Aga Khan University to help improve editors’ skills
By Nancy Agutu
The Kenya Editors’ Guild has signed a Memorandum of Understanding with the Aga Khan University Graduate School of Media and Communications for Continuous Professional Development (CPD) for editors.
The partnership will enable cooperation in research and establishing a professional development programme for editors’ continuous learning.
“We’d like to see CPD take a blended learning approach,” KEG President Churchill Otieno said during the signing ceremony at the Graduate school in Parklands, Nairobi.
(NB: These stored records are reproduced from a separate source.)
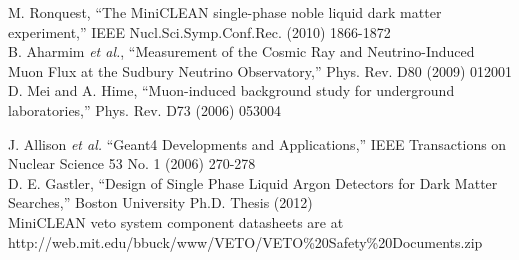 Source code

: \documentclass[preprint,12pt]{elsarticle}
\begin{document}
\begin{thebibliography}{999}

M. Ronquest, ``The MiniCLEAN single-phase noble liquid dark matter experiment,'' IEEE Nucl.Sci.Symp.Conf.Rec. (2010) 1866-1872 \\

B. Aharmim {\it et al.}, ``Measurement of the Cosmic Ray and Neutrino-Induced Muon Flux at the Sudbury Neutrino Observatory,'' Phys. Rev. D80 (2009) 012001 \\

D. Mei and A. Hime, ``Muon-induced background study for underground laboratories,'' Phys. Rev. D73 (2006) 053004

J. Allison {\it et al.} ``Geant4 Developments and Applications,'' IEEE Transactions on Nuclear Science 53 No. 1 (2006) 270-278 \\

D. E. Gastler, ``Design of Single Phase Liquid Argon Detectors for Dark Matter Searches,'' Boston University Ph.D. Thesis (2012) \\

 MiniCLEAN veto system component datasheets are at http://web.mit.edu/bbuck/www/VETO/VETO\%20Safety\%20Documents.zip \\

\end{thebibliography}
\end{document}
“KEG sees journalism as a profession, and no profession thrives without standards. Our core standard is the code of conduct. We must use the CPD to allow members to improve their skills set.”
Mr. Otieno said KEG’s role drives the need to keep learning.
” We must keep acquiring new knowledge, because only then shall we make an impact and be relevant to our audiences,” he said.
Media Owners Association Chairman Stephen Gitagama said the media in Kenya was going through a greatly important phase in its development.
“The world has shown that no economy grows without research and innovation, and that these happen quicker and sustainably in an environment where universities are helping solve real industry problems,” he said.
“The product of a good university should not be a certificate, but solutions to society’s problems. It follows therefore that the partnership being signed should work to help us find solutions to challenges in the media.”
Dr Lawrence Pintak, the Aga Khan University School of Media and Graduate Studies dean, while pledging to rally support for the programme, noted that the partnership would help in dealing with issues such as fighting disinformation.
“The idea of creating standards for journalists, to ensure they are working for the basic level, that’s an important thing,” he said.
Mr Alex Awiti, the AKU VICE Provost East Africa, said the programme can make a tremendous contribution to bolster and enhance capacity of Media leaders, especially when innovation becomes the second name of journalists.
“We have to be serious as a society to move Journalism to the same rank as other professions,” he said.